На берегах Невы Ростопчина сразу же вошла в большую моду. Вот что писал по этому поводу ее брат С.П. Сушков: «Она никогда не поражала своею красотою, но была привлекательна, симпатична и нравилась не столько своею наружностью, сколько приятностью умственных качеств. Одаренная щедро от природы поэтическим воображением, веселым остроумием, необыкновенной памятью при обширной начитанности на пяти языках… замечательным даром блестящего разговора и простосердечной прямотой характера при полном отсутствии хитрости и притворства, она естественно нравилась всем людям интеллигентным».
Евдокия Петровна была всегда желанной гостьей в тех столичных салонах, которые отличались интеллектуальностью бесед и где на светских львиц от подобной серьезности, пожалуй, напала бы зевота. Такой салон в первую очередь был у Карамзиных, с семейством которых Ростопчина очень сблизилась.

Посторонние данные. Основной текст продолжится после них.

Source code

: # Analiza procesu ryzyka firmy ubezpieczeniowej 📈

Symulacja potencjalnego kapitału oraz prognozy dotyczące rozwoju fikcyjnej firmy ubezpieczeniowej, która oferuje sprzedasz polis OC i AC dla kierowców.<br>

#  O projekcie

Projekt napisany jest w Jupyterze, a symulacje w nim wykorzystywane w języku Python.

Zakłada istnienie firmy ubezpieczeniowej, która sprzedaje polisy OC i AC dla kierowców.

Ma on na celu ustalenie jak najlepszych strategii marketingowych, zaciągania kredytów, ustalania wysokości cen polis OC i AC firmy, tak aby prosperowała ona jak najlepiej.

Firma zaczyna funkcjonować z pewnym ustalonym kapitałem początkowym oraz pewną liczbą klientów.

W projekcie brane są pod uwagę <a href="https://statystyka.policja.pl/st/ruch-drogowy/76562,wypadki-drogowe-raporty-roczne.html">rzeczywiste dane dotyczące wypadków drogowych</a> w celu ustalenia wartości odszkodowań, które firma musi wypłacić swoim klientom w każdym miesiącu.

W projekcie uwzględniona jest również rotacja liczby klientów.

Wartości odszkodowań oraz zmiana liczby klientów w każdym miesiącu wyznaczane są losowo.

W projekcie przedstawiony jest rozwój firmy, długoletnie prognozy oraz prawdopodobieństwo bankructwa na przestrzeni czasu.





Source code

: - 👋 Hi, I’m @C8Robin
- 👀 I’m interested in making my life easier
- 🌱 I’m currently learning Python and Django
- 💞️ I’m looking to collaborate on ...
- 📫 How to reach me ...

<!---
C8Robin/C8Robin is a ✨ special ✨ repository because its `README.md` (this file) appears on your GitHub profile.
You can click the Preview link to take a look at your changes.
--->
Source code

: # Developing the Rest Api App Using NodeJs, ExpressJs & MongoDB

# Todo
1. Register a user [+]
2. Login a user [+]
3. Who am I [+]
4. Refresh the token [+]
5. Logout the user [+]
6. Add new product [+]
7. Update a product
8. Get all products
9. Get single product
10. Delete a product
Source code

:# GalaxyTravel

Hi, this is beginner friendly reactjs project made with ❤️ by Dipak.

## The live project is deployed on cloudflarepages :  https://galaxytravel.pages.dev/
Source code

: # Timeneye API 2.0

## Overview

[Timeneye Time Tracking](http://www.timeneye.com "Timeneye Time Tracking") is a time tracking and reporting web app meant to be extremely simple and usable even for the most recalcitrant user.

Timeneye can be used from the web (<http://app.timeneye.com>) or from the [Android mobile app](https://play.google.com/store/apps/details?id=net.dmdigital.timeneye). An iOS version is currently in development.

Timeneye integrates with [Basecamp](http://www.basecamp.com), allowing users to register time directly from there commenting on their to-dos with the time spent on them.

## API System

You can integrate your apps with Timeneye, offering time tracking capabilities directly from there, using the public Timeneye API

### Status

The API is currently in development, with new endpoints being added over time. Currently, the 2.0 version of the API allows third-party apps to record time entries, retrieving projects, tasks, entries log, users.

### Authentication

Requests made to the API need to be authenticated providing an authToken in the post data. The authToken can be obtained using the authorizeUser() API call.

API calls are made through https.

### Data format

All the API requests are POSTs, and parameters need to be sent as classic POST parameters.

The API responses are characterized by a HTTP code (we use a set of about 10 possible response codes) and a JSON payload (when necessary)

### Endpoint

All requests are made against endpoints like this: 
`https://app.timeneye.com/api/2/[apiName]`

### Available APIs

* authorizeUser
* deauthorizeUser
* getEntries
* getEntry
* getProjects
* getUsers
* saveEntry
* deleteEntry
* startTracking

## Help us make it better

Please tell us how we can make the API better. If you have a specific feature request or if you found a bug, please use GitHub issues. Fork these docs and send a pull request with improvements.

Широко и хлебосольно принимала и она. Всех, кто был тогда в Северной Пальмире талантлив, значителен, известен, можно было встретить на ее вечерах. Жуковский, Крылов, Гоголь, Одоевский, Плетнев, Соллогуб, Александр Тургенев, Глинка, Даргомыжский. Этот список дополняли и европейские знаменитости: Ференц Лист, Полина Виардо, Фанни Эльслер, Рашель.
Зимами 1836—1838 годов поэтесса, познавшая вкус и творческого, и женского успеха, подобно комете появлялась на придворных балах, маскарадах, разного рода увеселениях, сопровождаемая стоустой молвой и толпами поклонников. Не однажды Ростопчиной с ее уже серьезной литературной славой поставят в вину пристрастие к этому тщеславному мельтешению, к воспеванию мишурной бальной кутерьмы.